Title: | Spatiotemporal Modeling of Seasonal Infectious Disease |
Version: | 0.0.2 |
Description: | Spatiotemporal individual-level model of seasonal infectious disease transmission within the Susceptible-Exposed-Infectious-Recovered-Susceptible (SEIRS) framework are applied to model seasonal infectious disease transmission. This package employs a likelihood based Monte Carlo Expectation Conditional Maximization (MCECM) algorithm for estimating model parameters. In addition to model fitting and parameter estimation, the package offers functions for calculating AIC using real pandemic data and conducting simulation studies customized to user-specified model configurations. |
License: | MIT + file LICENSE |
Encoding: | UTF-8 |
LazyData: | true |
Imports: | MASS, mvtnorm, ngspatial, stats |
RoxygenNote: | 7.3.2 |
Suggests: | testthat (≥ 3.0.0) |
Config/testthat/edition: | 3 |
NeedsCompilation: | no |
Packaged: | 2025-07-19 17:51:40 UTC; aminabed |
Author: | Amin Abed |
Maintainer: | Amin Abed <abeda@myumanitoba.ca> |
Depends: | R (≥ 3.5.0) |
Repository: | CRAN |
Date/Publication: | 2025-07-19 18:10:02 UTC |
Hypothetical Datasets
Description
The main function, SeasEpi_Par_Est
, applies the spatiotemporal individual-level model of seasonal infectious disease transmission within the SEIRS framework to a hypothetical dataset. It is compatible with any dataset that follows the required format, which includes two dataframes: data
and adjacency_matrix
, along with relevant parameter inputs. To demonstrate the expected input structure and the function’s practical use, we provide two hypothetical examples of data
and adjacency_matrix
.
data
A data frame with 100 rows and 11 columns.

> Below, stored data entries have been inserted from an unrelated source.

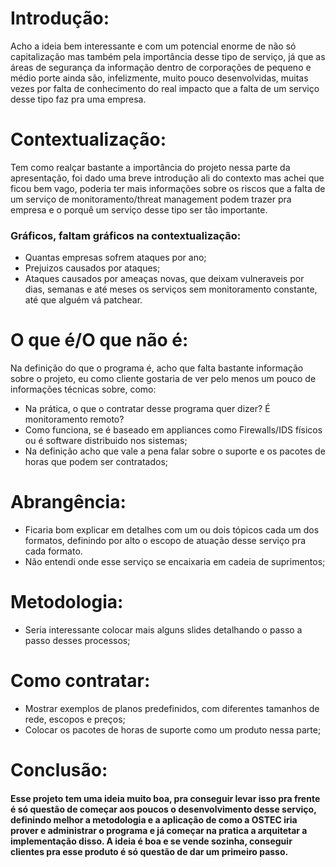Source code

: # Introdução:
Acho a ideia bem interessante e com um potencial enorme de não só capitalização mas também pela importância desse tipo de serviço, já que as áreas de segurança da informação dentro de corporações de pequeno e médio porte ainda são, infelizmente, muito pouco desenvolvidas, muitas vezes por falta de conhecimento do real impacto que a falta de um serviço desse tipo faz pra uma empresa.


# Contextualização:
Tem como realçar bastante a importância do projeto nessa parte da apresentação, foi dado uma breve introdução ali do contexto mas achei que ficou bem vago, poderia ter mais informações sobre os riscos que a falta de um serviço de monitoramento/threat management podem trazer pra empresa e o porquê um serviço desse tipo ser tão importante.

### Gráficos, faltam gráficos na contextualização:
- Quantas empresas sofrem ataques por ano;
- Prejuizos causados por ataques;
- Ataques causados por ameaças novas, que deixam vulneraveis por dias, semanas e até meses os serviços sem monitoramento constante, até que alguém vá patchear. 


# O que é/O que não é:
Na definição do que o programa é, acho que falta bastante informação sobre o projeto, eu como cliente gostaria de ver pelo menos um pouco de informações técnicas sobre, como:
- Na prática, o que o contratar desse programa quer dizer? É monitoramento remoto?
- Como funciona, se é baseado em appliances como Firewalls/IDS físicos ou é software distribuido nos sistemas;
- Na definição acho que vale a pena falar sobre o suporte e os pacotes de horas que podem ser contratados;


# Abrangência:
- Ficaria bom explicar em detalhes com um ou dois tópicos cada um dos formatos, definindo por alto o escopo de atuação desse serviço pra cada formato.
- Não entendi onde esse serviço se encaixaria em cadeia de suprimentos;


# Metodologia:
- Seria interessante colocar mais alguns slides detalhando o passo a passo desses processos;


# Como contratar:
- Mostrar exemplos de planos predefinidos, com diferentes tamanhos de rede, escopos e preços;
- Colocar os pacotes de horas de suporte como um produto nessa parte;

# Conclusão:
#### Esse projeto tem uma ideia muito boa, pra conseguir levar isso pra frente é só questão de começar aos poucos o desenvolvimento desse serviço, definindo melhor a metodologia e a aplicação de como a OSTEC iria prover e administrar o programa e já começar na pratica a arquitetar a implementação disso. A ideia é boa e se vende sozinha, conseguir clientes pra esse produto é só questão de dar um primeiro passo.
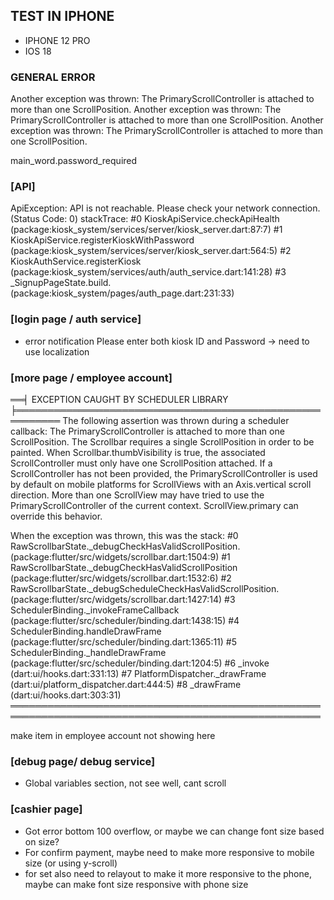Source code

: ## TEST IN IPHONE
- IPHONE 12 PRO
- IOS 18

### __GENERAL ERROR__
Another exception was thrown: The PrimaryScrollController is attached to more than one ScrollPosition.
Another exception was thrown: The PrimaryScrollController is attached to more than one ScrollPosition.
Another exception was thrown: The PrimaryScrollController is attached to more than one ScrollPosition.

main_word.password_required

### [API]
ApiException: API is not reachable. Please check your network connection. (Status Code: 0)
stackTrace:
#0      KioskApiService.checkApiHealth (package:kiosk_system/services/server/kiosk_server.dart:87:7)
<asynchronous suspension>
#1      KioskApiService.registerKioskWithPassword (package:kiosk_system/services/server/kiosk_server.dart:564:5)
<asynchronous suspension>
#2      KioskAuthService.registerKiosk (package:kiosk_system/services/auth/auth_service.dart:141:28)
<asynchronous suspension>
#3      _SignupPageState.build.<anonymous closure> (package:kiosk_system/pages/auth_page.dart:231:33)
<asynchronous suspension>

### [login page / auth service]
- error notification 
    Please enter both kiosk ID and Password -> need to use localization

### [more page / employee account]
══╡ EXCEPTION CAUGHT BY SCHEDULER LIBRARY ╞═════════════════════════════════════════════════════════
The following assertion was thrown during a scheduler callback:
The PrimaryScrollController is attached to more than one ScrollPosition.
The Scrollbar requires a single ScrollPosition in order to be painted.
When Scrollbar.thumbVisibility is true, the associated ScrollController must only have one
ScrollPosition attached.
If a ScrollController has not been provided, the PrimaryScrollController is used by default on
mobile platforms for ScrollViews with an Axis.vertical scroll direction.
More than one ScrollView may have tried to use the PrimaryScrollController of the current context.
ScrollView.primary can override this behavior.

When the exception was thrown, this was the stack:
#0      RawScrollbarState._debugCheckHasValidScrollPosition.<anonymous closure>
(package:flutter/src/widgets/scrollbar.dart:1504:9)
#1      RawScrollbarState._debugCheckHasValidScrollPosition (package:flutter/src/widgets/scrollbar.dart:1532:6)
#2      RawScrollbarState._debugScheduleCheckHasValidScrollPosition.<anonymous closure>
(package:flutter/src/widgets/scrollbar.dart:1427:14)
#3      SchedulerBinding._invokeFrameCallback (package:flutter/src/scheduler/binding.dart:1438:15)
#4      SchedulerBinding.handleDrawFrame (package:flutter/src/scheduler/binding.dart:1365:11)
#5      SchedulerBinding._handleDrawFrame (package:flutter/src/scheduler/binding.dart:1204:5)
#6      _invoke (dart:ui/hooks.dart:331:13)
#7      PlatformDispatcher._drawFrame (dart:ui/platform_dispatcher.dart:444:5)
#8      _drawFrame (dart:ui/hooks.dart:303:31)
════════════════════════════════════════════════════════════════════════════════════════════════════

make item in employee account not showing here

### [debug page/ debug service]
- Global variables section, not see well, cant scroll

### [cashier page]
- Got error bottom 100 overflow, or maybe we can change font size based on size?
- For confirm payment, maybe need to make more responsive to mobile size (or using y-scroll)
- for set also need to relayout to make it more responsive to the phone, maybe can make font size responsive with phone size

This sample dataset illustrates the required structure for the dataframe used with this package. While the number of rows can vary, each row must represent a single infected individual, and the column names and order must follow the specified format. The example includes individual-level attributes (e.g., age, infection status) as well as area-level information (e.g., socioeconomic status) for 100 individuals, each linked to a postal code. This dataset will serve as input in the example demonstrating the SeasEpi_Par_Est
function.
- Ave_Postal_Pop
Average population of each postal code
- AverageAge
Average age of individuals within each postal code (individual-level data)
- InfectedTime
Time of infection for each individual, represented as a numerical value from 1 to the end of the pandemic period
- LAT
Latitude of the postal code
- LONG
Longitude of the postal code
- Label_NC_shape
The region number that the postal code belongs to, here assuming the study area is divided into five subregions
- MaleRate
Rate of males in the population of the postal code (individual-level data)
- NInfected
Number of infected individuals in the postal code
- SES
Socioeconomic status indicator of the region to which the postal code belongs (area-level data)
- STI
Sexually transmitted infection rate of the region that the postal code belongs to (area-level data)
- SymptomRate
Rate of disease symptoms in the postal code (individual-level data), indicating whether individuals are symptomatic or asymptomatic
adjacency_matrix
A 5x5 matrix.
This hypothetical adjacency matrix is provided to illustrate the structure required for use with this package. The matrix used with the package should follow a similar format, maintaining the same layout but allowing for any number of regions. The adjacency matrix defines the neighborhood relationships between subregions in a hypothetical study area. In this example, it represents a spatial structure with five subregions, where each cell indicates the presence or absence of a connection between the corresponding subregions. The example for the SeasEpi_Par_Est
function will use this matrix as input.
- V1
Subregion 1: Represents the first subregion in the region under study
- V2
Subregion 2: Represents the second subregion in the region under study
- V3
Subregion 3: Represents the third subregion in the region under study
- V4
Subregion 4: Represents the fourth subregion in the region under study
- V5
Subregion 5: Represents the fifth subregion in the region under study
- Value
Each cell in the matrix (e.g., between subregion 1 and subregion 2) represents the connection (typically 0 or 1) between the two subregions, where 1 indicates they are neighbors and 0 indicates they are not.